If you look closely you can see that the black lines indicating when V8 is executing JavaScript code are missing at precisely the same profile tick times as the new generation collections (blue lines). This demonstrates clearly that while garbage is being collected, the script is paused.

Looking at the tick processor output from the Oz source code, the top function (updateSprites) was not optimized. In other words, the function in which the program spent the most time was also unoptimized. This strongly indicates that suspect #3 is the culprit. The source for updateSprites contained loops that looked like these:

function updateSprites(dt) {
    for (var sprite in sprites) {
        sprite.position.x += 0.5 * dt;
        // 20 more lines of arithmetic computation.
    }
}

Knowing V8 as well as they do, they immediately recognized that the for-i-in loop construct is sometimes not optimized by V8. In other words, if a function contains a for-i-in loop construct, it may not be optimized. This is a special case today, and will likely change in the future, that is, V8 may one day optimize this loop construct. Since we aren't V8 detectives and don't know V8 like the back of our hands, how can we determine why updateSprites was not optimized?

Experiment #2

Running Chrome with this flag:

--js-flags="--trace-deopt --trace-opt-verbose"

displays a verbose log of optimization and deoptimization data. Searching through the data for updateSprites we find:

[disabled optimization for updateSprites, reason: ForInStatement is not fast case]

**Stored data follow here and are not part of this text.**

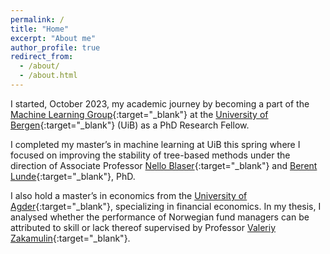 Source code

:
 ```yaml
---
permalink: /
title: "Home"
excerpt: "About me"
author_profile: true
redirect_from: 
  - /about/
  - /about.html
---
```

I started, October 2023, my academic journey by becoming a part of the [Machine Learning Group](https://www.uib.no/fg/ml/130732/maskinl%C3%A6ringsgruppe#){:target="_blank"} at the [University of Bergen](https://www.uib.no){:target="_blank"} (UiB) as a PhD Research Fellow.

I completed my master’s in machine learning at UiB this spring where I focused on improving the stability of tree-based methods under the direction of Associate Professor [Nello Blaser](https://www.uib.no/personer/Nello.Blaser){:target="_blank"} and [Berent Lunde](https://berentlunde.netlify.app/){:target="_blank"}, PhD. 

I also hold a master’s in economics from the [University of Agder](https://www.uia.no){:target="_blank"}, specializing in financial economics. In my thesis, I analysed whether the performance of Norwegian fund managers can be attributed to skill or lack thereof supervised by Professor [Valeriy Zakamulin](https://www.uia.no/kk/profil/valeriz){:target="_blank"}.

Just as the detectives hypothesized, the for-i-in loop construct was the reason.

Case Closed

After discovering the reason updateSprites was not optimized, the fix was simple, simply move the computation into its own function, that is:

function updateSprite(sprite, dt) {
    sprite.position.x += 0.5 * dt;
    // 20 more lines of arithmetic computation.
}

function updateSprites(dt) {
    for (var sprite in sprites) {
        updateSprite(sprite, dt);
    }
}

updateSprite will be optimized, resulting in far fewer HeapNumber objects, resulting in less frequent GC pauses. It should be easy for you to confirm this by performing the same experiments with new code. The careful reader will notice that double numbers are still being stored as properties. If profiling indicates it is worth it, changing position to be an array of doubles or a typed data array would further reduce the number of objects being created.

Epilogue

The Oz developers didn't stop there. Armed with the tools and techniques shared with them by the V8 detectives, they were able to find a few other functions that were stuck in deoptimization hell and factored the computation code into leaf functions which were optimized, resulting in even better performance.

Get out there and start solving some performance crimes!